Tom Burnett and Paul Nachman recently wrote an column questioning the expansion of Medicaid (MedEx). MedEx gives health care to people making $16,750 per year or less. Since MedEx costs $9,700/person/year, these hardworking, minimum-wage workers can’t afford health care on their own. They point out that this costs taxpayers about $1,100/average family/year, and imply that most families would rather keep that money.

The fact is we pay for their health care anyway. Without MedEx, hospitals and doctors ethically must treat these people for free, and that raises everyone else’s health care premiums to cover those losses. Medicaid expansion allows these people to get health care with dignity, rather than via handouts. Most importantly, it encourages people to routinely visit their doctors and better manage high blood pressure, diabetes, cancer detection, etc. This makes MedEx cheaper than no MedEx.

Alternatively, we could pay these workers a sufficient wage so that they could buy health care on their own, or even better, give health care to everyone like every other industrialized nation does. Let everyone work, and garner the same respect.

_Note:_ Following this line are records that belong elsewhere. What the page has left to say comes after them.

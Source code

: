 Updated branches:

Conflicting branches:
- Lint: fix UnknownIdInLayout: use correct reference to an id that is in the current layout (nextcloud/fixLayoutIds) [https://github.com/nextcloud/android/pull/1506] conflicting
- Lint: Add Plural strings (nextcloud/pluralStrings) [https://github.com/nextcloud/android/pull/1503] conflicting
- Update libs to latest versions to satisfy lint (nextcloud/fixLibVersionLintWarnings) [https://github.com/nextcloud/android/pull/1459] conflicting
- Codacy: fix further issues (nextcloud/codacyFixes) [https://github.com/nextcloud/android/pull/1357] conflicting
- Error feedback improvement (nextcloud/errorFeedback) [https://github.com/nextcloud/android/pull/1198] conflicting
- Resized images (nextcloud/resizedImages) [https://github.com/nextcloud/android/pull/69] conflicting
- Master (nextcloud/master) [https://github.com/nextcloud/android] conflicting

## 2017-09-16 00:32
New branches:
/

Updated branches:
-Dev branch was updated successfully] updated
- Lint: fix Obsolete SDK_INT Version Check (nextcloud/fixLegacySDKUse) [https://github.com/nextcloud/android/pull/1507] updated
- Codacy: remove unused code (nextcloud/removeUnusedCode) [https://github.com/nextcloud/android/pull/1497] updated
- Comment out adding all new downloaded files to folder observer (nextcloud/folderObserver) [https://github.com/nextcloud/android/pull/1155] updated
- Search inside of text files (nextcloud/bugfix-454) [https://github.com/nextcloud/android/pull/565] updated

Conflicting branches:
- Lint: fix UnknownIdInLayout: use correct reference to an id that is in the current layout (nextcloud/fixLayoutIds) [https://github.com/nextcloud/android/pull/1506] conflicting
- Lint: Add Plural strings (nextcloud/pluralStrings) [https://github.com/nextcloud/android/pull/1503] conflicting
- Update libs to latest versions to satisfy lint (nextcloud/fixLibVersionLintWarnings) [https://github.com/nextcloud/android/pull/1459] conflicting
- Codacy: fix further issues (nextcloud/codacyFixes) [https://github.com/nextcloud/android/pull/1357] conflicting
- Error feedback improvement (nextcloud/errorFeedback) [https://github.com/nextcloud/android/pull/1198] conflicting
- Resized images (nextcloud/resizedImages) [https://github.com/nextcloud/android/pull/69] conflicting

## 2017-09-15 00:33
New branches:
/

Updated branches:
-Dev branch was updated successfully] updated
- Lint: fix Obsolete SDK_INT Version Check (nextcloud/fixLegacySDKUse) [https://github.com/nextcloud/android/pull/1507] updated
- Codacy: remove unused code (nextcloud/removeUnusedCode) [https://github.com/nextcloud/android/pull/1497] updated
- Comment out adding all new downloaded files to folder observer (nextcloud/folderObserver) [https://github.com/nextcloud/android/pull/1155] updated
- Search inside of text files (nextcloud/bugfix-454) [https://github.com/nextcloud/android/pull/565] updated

Do we really think low-wage earners don’t deserve health care? Should they lose their lives, their houses, ranches, cars for any serious illness? Do they deserve to live in continual fear of high blood pressure, cancer, expensive medicine, or kidney disease?

Chipping in, we can give one in ten Montanans this peace of mind. But paid via income tax, the wealthy pay more, and the rest pay less. With no MedEx, everyone pays the same increase in their premiums. I can’t think of a better use of my money than helping my fellow Montanans.

Regarding abuse, some presidents get out of war with fake bone spurs, and others wile wartime away flying jets for fun in the Air National Guard. Bother them, not working Montanans.